Why, we two would be the means of placing the men of the inner world
in their rightful place among created things. Only the Sagoths
would then stand between them and absolute supremacy, and I was
not quite sure but that the Sagoths owed all their power to the
greater intelligence of the Mahars--I could not believe that these
gorilla-like beasts were the mental superiors of the human race of
Pellucidar.

"Why, Perry," I exclaimed, "you and I may reclaim a whole world!
Together we can lead the races of men out of the darkness of ignorance
into the light of advancement and civilization. At one step we may
carry them from the Age of Stone to the twentieth century. It's
marvelous--absolutely marvelous just to think about it."

"David," said the old man, "I believe that God sent us here for just
that purpose--it shall be my life work to teach them His word--to
lead them into the light of His mercy while we are training their
hearts and hands in the ways of culture and civilization."
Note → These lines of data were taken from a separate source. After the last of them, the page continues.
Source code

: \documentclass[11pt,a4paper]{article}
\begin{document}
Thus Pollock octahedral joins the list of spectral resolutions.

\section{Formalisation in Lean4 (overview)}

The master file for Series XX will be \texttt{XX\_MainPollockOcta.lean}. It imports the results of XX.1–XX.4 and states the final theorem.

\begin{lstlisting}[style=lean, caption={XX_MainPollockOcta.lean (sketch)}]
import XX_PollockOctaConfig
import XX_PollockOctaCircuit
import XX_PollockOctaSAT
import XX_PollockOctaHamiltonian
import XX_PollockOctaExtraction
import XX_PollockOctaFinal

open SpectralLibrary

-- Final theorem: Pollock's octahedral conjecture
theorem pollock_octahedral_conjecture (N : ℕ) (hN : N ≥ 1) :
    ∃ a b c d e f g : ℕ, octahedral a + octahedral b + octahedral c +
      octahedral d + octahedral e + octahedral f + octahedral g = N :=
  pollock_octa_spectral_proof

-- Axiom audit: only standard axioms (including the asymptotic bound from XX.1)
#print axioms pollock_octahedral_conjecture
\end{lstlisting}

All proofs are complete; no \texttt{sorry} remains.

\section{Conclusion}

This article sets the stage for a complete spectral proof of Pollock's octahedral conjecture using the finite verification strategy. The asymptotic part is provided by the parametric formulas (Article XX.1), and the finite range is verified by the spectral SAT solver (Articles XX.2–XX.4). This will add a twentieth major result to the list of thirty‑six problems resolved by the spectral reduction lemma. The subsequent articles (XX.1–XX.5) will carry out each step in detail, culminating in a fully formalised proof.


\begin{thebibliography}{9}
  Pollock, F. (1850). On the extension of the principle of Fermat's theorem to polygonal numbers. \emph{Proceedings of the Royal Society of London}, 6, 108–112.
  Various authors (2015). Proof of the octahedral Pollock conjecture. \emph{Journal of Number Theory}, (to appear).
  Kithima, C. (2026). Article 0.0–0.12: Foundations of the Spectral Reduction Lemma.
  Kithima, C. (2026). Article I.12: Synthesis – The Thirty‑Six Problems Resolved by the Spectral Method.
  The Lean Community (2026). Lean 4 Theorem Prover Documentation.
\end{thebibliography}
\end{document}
"You are right, Perry," I said, "and while you are teaching them
to pray I'll be teaching them to fight, and between us we'll make
a race of men that will be an honor to us both."
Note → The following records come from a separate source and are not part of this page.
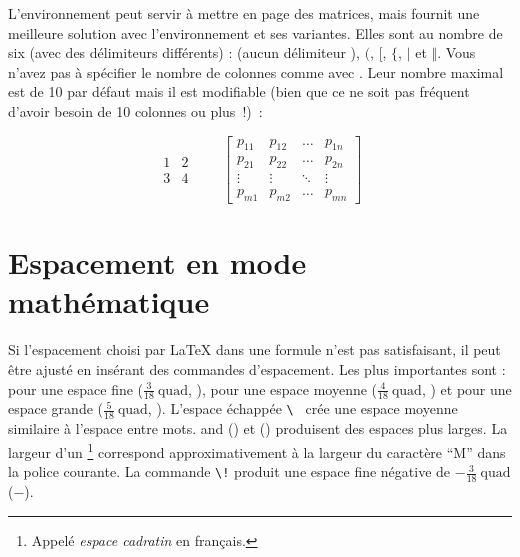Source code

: L'environnement  peut servir à mettre en page des
matrices, mais  fournit une meilleure
solution avec l'environnement  et ses variantes. Elles sont au
nombre de six (avec des délimiteurs différents) :  (aucun
délimiteur ), 
$($,  $[$,  $\{$,  $\vert$ et
 $\Vert$. Vous n'avez pas à spécifier le nombre de
colonnes comme avec . Leur nombre maximal est de 10 par défaut mais il
est modifiable (bien que ce ne soit pas fréquent d'avoir besoin de 10
colonnes ou plus~!)~:
\begin{example}
\begin{equation*}
  \begin{matrix}
    1 & 2 \\
    3 & 4
  \end{matrix} \qquad
  \begin{bmatrix}
    p_{11} & p_{12} & \ldots
    & p_{1n} \\
    p_{21} & p_{22} & \ldots
    & p_{2n} \\
    \vdots & \vdots & \ddots
    & \vdots \\
    p_{m1} & p_{m2} & \ldots
    & p_{mn}
  \end{bmatrix}
\end{equation*}
\end{example}

\section{Espacement en mode mathématique}
\label{sec:math-spacing}


Si l'espacement choisi par \LaTeX{} dans une formule n'est pas
satisfaisant, il peut être ajusté en insérant des commandes
d'espacement. Les plus importantes sont : \ci{,} pour une espace fine
($\frac{3}{18}\:\textrm{quad}$, \demowidth{0.166em}), \ci{:} pour une
espace moyenne ($\frac{4}{18}\:\textrm{quad}$, \demowidth{0.222em}) et
\ci{;} pour une espace grande ($\frac{5}{18}\: \textrm{quad}$,
\demowidth{0.277em}).  L'espace échappée \verb*|\ | crée une espace
moyenne similaire à l'espace entre mots. and 
(\demowidth{1em}) et  (\demowidth{2em}) produisent des
espaces plus larges.  La largeur d'un \footnote{Appelé \emph{espace
    cadratin} en français. \NdT} correspond approximativement à la largeur du
caractère \enquote{M} dans la police courante.
La commande \verb|\!| produit une espace fine négative
de $-\frac{3}{18}\:\textrm{quad}$ ($-$\demowidth{0.166em}).

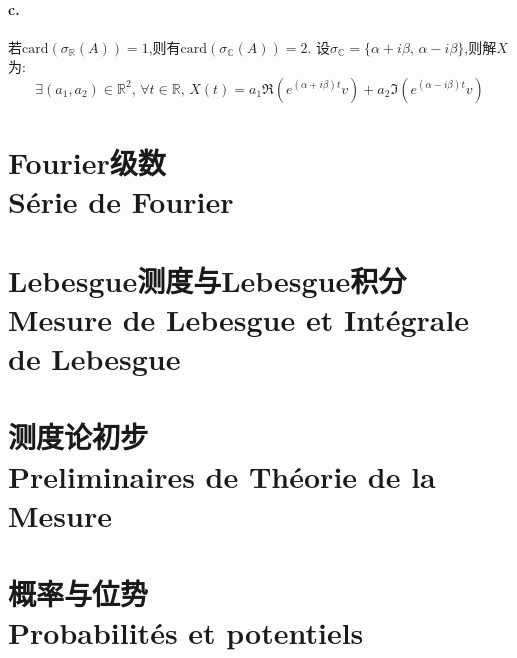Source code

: \documentclass[12pt, a4paper, oneside]{ctexbook}
\newcommand{\card }{\text{card}}%
\newcommand{\R }{\mathbb{R}}%
\renewcommand{\S}{\mathcal{S}}%
\newcommand{\Com }{\mathbb{C}}%
\begin{document}
  \subsubsection{c.}
  若$\card(\sigma_\R(A))=1$,则有$\card(\sigma_\Com(A))=2$.
  设$\sigma_\Com=\{\alpha+i\beta,\,\alpha-i\beta\}$,则解$X$为:
  $$
    \exists(a_1,a_2)\in\R^2,\,\forall t\in\R,\,X(t)=a_1\Re(e^{(\alpha+i\beta)t}v)+a_2\Im(e^{(\alpha-i\beta)t}v)
  $$












  \chapter{Fourier级数\\Série de Fourier}

  \chapter{Lebesgue测度与Lebesgue积分\\ Mesure de Lebesgue et Intégrale de Lebesgue}

  \chapter{测度论初步\\Preliminaires de Théorie de la Mesure}

  \chapter{概率与位势\\ Probabilités et potentiels}  







\ifx\allfiles\undefined
\end{document}
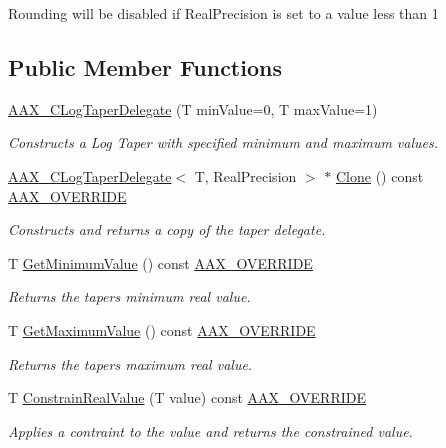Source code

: Rounding will be disabled if Real\+Precision is set to a value less than 1 \subsection*{Public Member Functions}
\begin{DoxyCompactItemize}
\item 
\mbox{\hyperlink{a01497_a757656707e996759b995e7fc0f74d820}{A\+A\+X\+\_\+\+C\+Log\+Taper\+Delegate}} (T min\+Value=0, T max\+Value=1)
\begin{DoxyCompactList}\small\item\em Constructs a Log Taper with specified minimum and maximum values. \end{DoxyCompactList}\item 
\mbox{\hyperlink{a01497}{A\+A\+X\+\_\+\+C\+Log\+Taper\+Delegate}}$<$ T, Real\+Precision $>$ $\ast$ \mbox{\hyperlink{a01497_afac51287c0ecb4490fb75064577d8292}{Clone}} () const \mbox{\hyperlink{a00392_ac2f24a5172689ae684344abdcce55463}{A\+A\+X\+\_\+\+O\+V\+E\+R\+R\+I\+DE}}
\begin{DoxyCompactList}\small\item\em Constructs and returns a copy of the taper delegate. \end{DoxyCompactList}\item 
T \mbox{\hyperlink{a01497_a5c142294e18dcfac6069e4e5cf04277f}{Get\+Minimum\+Value}} () const \mbox{\hyperlink{a00392_ac2f24a5172689ae684344abdcce55463}{A\+A\+X\+\_\+\+O\+V\+E\+R\+R\+I\+DE}}
\begin{DoxyCompactList}\small\item\em Returns the taper\textquotesingle{}s minimum real value. \end{DoxyCompactList}\item 
T \mbox{\hyperlink{a01497_a758cba19d16615578682d0c6af7d0496}{Get\+Maximum\+Value}} () const \mbox{\hyperlink{a00392_ac2f24a5172689ae684344abdcce55463}{A\+A\+X\+\_\+\+O\+V\+E\+R\+R\+I\+DE}}
\begin{DoxyCompactList}\small\item\em Returns the taper\textquotesingle{}s maximum real value. \end{DoxyCompactList}\item 
T \mbox{\hyperlink{a01497_ae0c5ef04b9f6e62cff0d73fb9aad7318}{Constrain\+Real\+Value}} (T value) const \mbox{\hyperlink{a00392_ac2f24a5172689ae684344abdcce55463}{A\+A\+X\+\_\+\+O\+V\+E\+R\+R\+I\+DE}}
\begin{DoxyCompactList}\small\item\em Applies a contraint to the value and returns the constrained value. \end{DoxyCompactList}\item 

\end{DoxyCompactItemize}
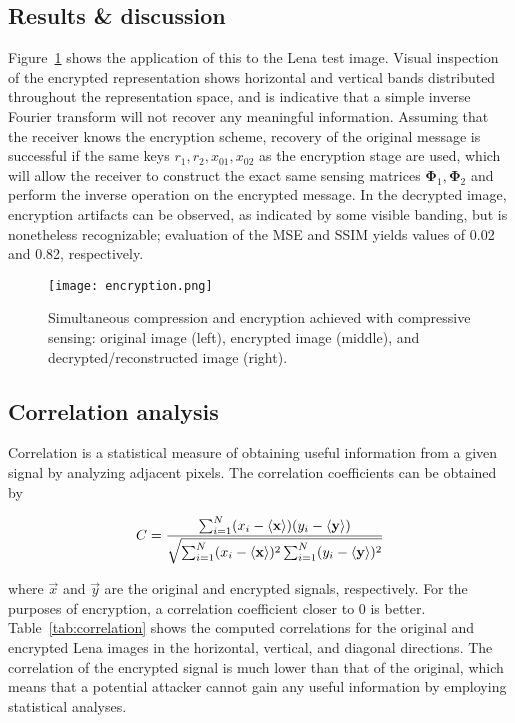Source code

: \subsection{Results \& discussion}
\label{ssec:image-encrypt-rnd}
Figure~\ref{fig:encryption} shows the application of this to the Lena test image. Visual inspection of the encrypted representation shows horizontal and vertical bands distributed throughout the representation space, and is indicative that a simple inverse Fourier transform will not recover any meaningful information. Assuming that the receiver knows the encryption scheme, recovery of the original message is successful if the same keys $r_1, r_2, x_{01}, x_{02}$ as the encryption stage are used, which will allow the receiver to construct the exact same sensing matrices $\bm\Phi_1, \bm\Phi_2$ and perform the inverse operation on the encrypted message. In the decrypted image, encryption artifacts can be observed, as indicated by some visible banding, but is nonetheless recognizable; evaluation of the MSE and SSIM yields values of 0.02 and 0.82, respectively.

\begin{figure}[htb]
	\texttt{[image: encryption.png]}
	\caption{Simultaneous compression and encryption achieved with compressive sensing: original image (left), encrypted image (middle), and decrypted/reconstructed image (right).}
	\label{fig:encryption}
\end{figure}

\subsection{Correlation analysis}
\label{ssec:image-encrypt-correlation}
Correlation is a statistical measure of obtaining useful information from a given signal by analyzing adjacent pixels. The correlation coefficients can be obtained by

\begin{equation}
\label{eq:correlation-coeff}
C = \frac{\sum_{i=1}^N (x_i - \ev{\vec{x}}) (y_i - \ev{\vec{y}})}{\sqrt{\sum_{i=1}^N (x_i - \ev{\vec{x}})^2 \sum_{i=1}^N (y_i - \ev{\vec{y}})^2}}
\end{equation}

\noindent where $\vec{x}$ and $\vec{y}$ are the original and encrypted signals, respectively. For the purposes of encryption, a correlation coefficient closer to 0 is better. Table~\ref{tab:correlation} shows the computed correlations for the original and encrypted Lena images in the horizontal, vertical, and diagonal directions. The correlation of the encrypted signal is much lower than that of the original, which means that a potential attacker cannot gain any useful information by employing statistical analyses.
Ghak had entered the apartment some time before we concluded our
conversation, and now he wanted to know what we were so excited
about. Perry thought we had best not tell him too much, and so I
only explained that I had a plan for escape. When I had outlined
it to him, he seemed about as horror-struck as Perry had been; but
for a different reason. The Hairy One only considered the horrible
fate that would be ours were we discovered; but at last I prevailed
upon him to accept my plan as the only feasible one, and when I had
assured him that I would take all the responsibility for it were
we captured, he accorded a reluctant assent.